Rezension

Absolut lesenswert!

Deutsches Haus - Annette Hess

Deutsches Haus
von Annette Hess

Vorweg: Dieser Roman hat mich sehr bewegt!

Annette Hess schildert in "Deutsches Haus" den Prozessablauf des ersten Auschwitz-Prozesses im Jahre 1963 in Frankfurt. Dabei gelingt es ihr über die Protagonistin, die als Übersetzerin im Prozess fungiert, den Opfern eine  eindringliche, unvergessliche Stimme zu geben. Zudem stellt sie sehr  gekonnt die Persönlichkeitsentwicklungen der Figuren dar, die sich im Laufe des Prozesses vollziehen.

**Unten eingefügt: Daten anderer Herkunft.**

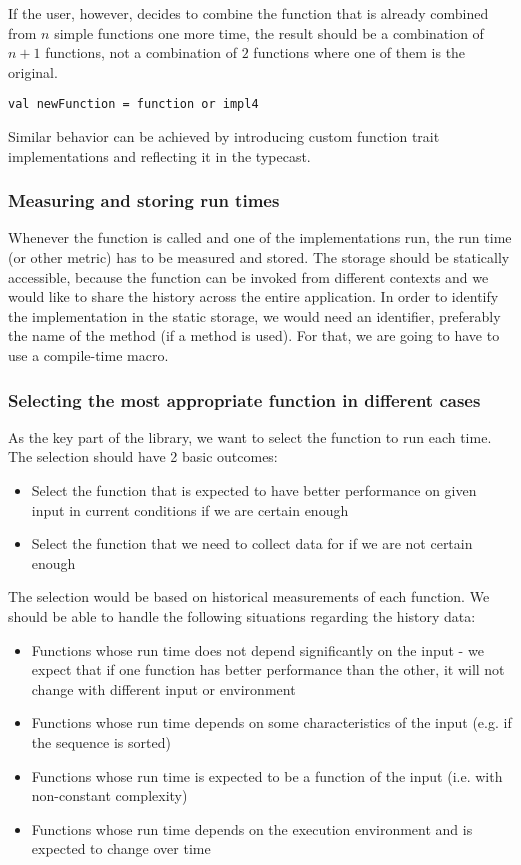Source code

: If the user, however, decides to combine the function that is already combined from $n$ simple functions one more time, the result should be a combination of $n+1$ functions, not a combination of $2$ functions where one of them is the original.

\lstset{style=Scala}
\begin{lstlisting}
val newFunction = function or impl4
\end{lstlisting}

Similar behavior can be achieved by introducing custom function trait implementations and reflecting it in the typecast.

\subsubsection{Measuring and storing run times}

Whenever the function is called and one of the implementations run, the run time (or other metric) has to be measured and stored. The storage should be statically accessible, because the function can be invoked from different contexts and we would like to share the history across the entire application. In order to identify the implementation in the static storage, we would need an identifier, preferably the name of the method (if a method is used). For that, we are going to have to use a compile-time macro.

\subsubsection{Selecting the most appropriate function in different cases}

As the key part of the library, we want to select the function to run each time. The selection should have 2 basic outcomes:

\begin{itemize}
	\item Select the function that is expected to have better performance on given input in current conditions if we are certain enough
	\item Select the function that we need to collect data for if we are not certain enough
\end{itemize}

The selection would be based on historical measurements of each function. We should be able to handle the following situations regarding the history data:

\begin{itemize}
	\item Functions whose run time does not depend significantly on the input - we expect that if one function has better performance than the other, it will not change with different input or environment
	\item Functions whose run time depends on some characteristics of the input (e.g. if the sequence is sorted)
	\item Functions whose run time is expected to be a function of the input (i.e. with non-constant complexity)
	\item Functions whose run time depends on the execution environment and is expected to change over time
\end{itemize}

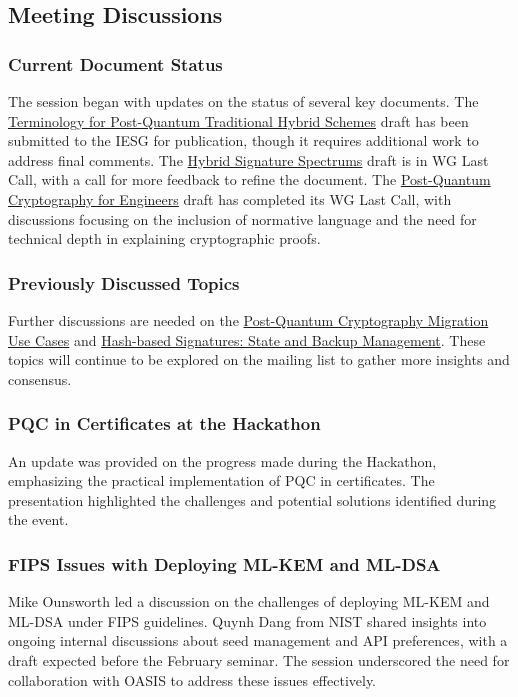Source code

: \documentclass{article}
\begin{document}
\subsection{Meeting Discussions}

\subsubsection{Current Document Status}
The session began with updates on the status of several key documents. The \href{https://datatracker.ietf.org/doc/html/draft-ietf-pquip-pqt-hybrid-terminology}{Terminology for Post-Quantum Traditional Hybrid Schemes} draft has been submitted to the IESG for publication, though it requires additional work to address final comments. The \href{https://datatracker.ietf.org/doc/html/draft-ietf-pquip-hybrid-signature-spectrums}{Hybrid Signature Spectrums} draft is in WG Last Call, with a call for more feedback to refine the document. The \href{https://datatracker.ietf.org/doc/html/draft-ietf-pquip-pqc-engineers}{Post-Quantum Cryptography for Engineers} draft has completed its WG Last Call, with discussions focusing on the inclusion of normative language and the need for technical depth in explaining cryptographic proofs.

\subsubsection{Previously Discussed Topics}
Further discussions are needed on the \href{https://datatracker.ietf.org/doc/html/draft-vaira-pquip-pqc-use-cases}{Post-Quantum Cryptography Migration Use Cases} and \href{https://datatracker.ietf.org/doc/html/draft-wiggers-hbs-state}{Hash-based Signatures: State and Backup Management}. These topics will continue to be explored on the mailing list to gather more insights and consensus.

\subsubsection{PQC in Certificates at the Hackathon}
An update was provided on the progress made during the Hackathon, emphasizing the practical implementation of PQC in certificates. The presentation highlighted the challenges and potential solutions identified during the event.

\subsubsection{FIPS Issues with Deploying ML-KEM and ML-DSA}
Mike Ounsworth led a discussion on the challenges of deploying ML-KEM and ML-DSA under FIPS guidelines. Quynh Dang from NIST shared insights into ongoing internal discussions about seed management and API preferences, with a draft expected before the February seminar. The session underscored the need for collaboration with OASIS to address these issues effectively.
\end{document}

Die junge Eva Bruhns nimmt entgegen dem Willen ihrer Familie und ihres Verlobten, die Übersetzungstätigkeit im Prozess gegen die Kriegsverbrecher von Auschwitz an. Eva, die zuvor nie von Auschwitz gehört hatte, berühren die Schicksale der Opfer und die die zur Schau gestellte Ignoranz und Untätigkeit der Täter- und Mitwisser zutiefst (... "Was haben Vati und Mutti denn gemacht?" Eva antwortete: "Nichts." Wie sollte sie ihrem Bruder erklären, wie richtig diese Antwort war?).

Die charakterliche Entwicklung, die die Protagonistin dabei durchläuft - von der naiven Unwissenden zur selbstbestimmten, lebenserfahren wirkenden Frau - ist in beeindruckender Weise dargestellt.
Die Nebenfiguren und deren Motive sind stark herausgearbeitet. Jede Figur weckt Emotionen, jede Figur hat besondere charakterliche Eigenarten, Geheimnisse, Schwächen.

Die Frage, warum die Eltern, die ältere Schwester und ihr Verlobter 
gegen Evas Beteiligung am Prozess sind, wird im Laufe der Geschichte klar. Die Konflikte der Figuren werden nach und nach immer deutlicher.

Für mich ein besonderer Roman. Durch den Schreibstil der Autorin werden Emotionalität und Sachlichkeit in bemerkenswerter Art und Weise miteinander vereinigt. Auf sehr eindrückliche Weise wird Spannung aufbaut und gehalten. Ich konnte das Buch nicht aus den Händen legen.

Auch, für denjenigen, der sich mit der Deutschen Geschichte hinreichend vertraut wähnt, ein absolut lesenswerter Roman, der mitreißt und nachdenklich zurücklässt.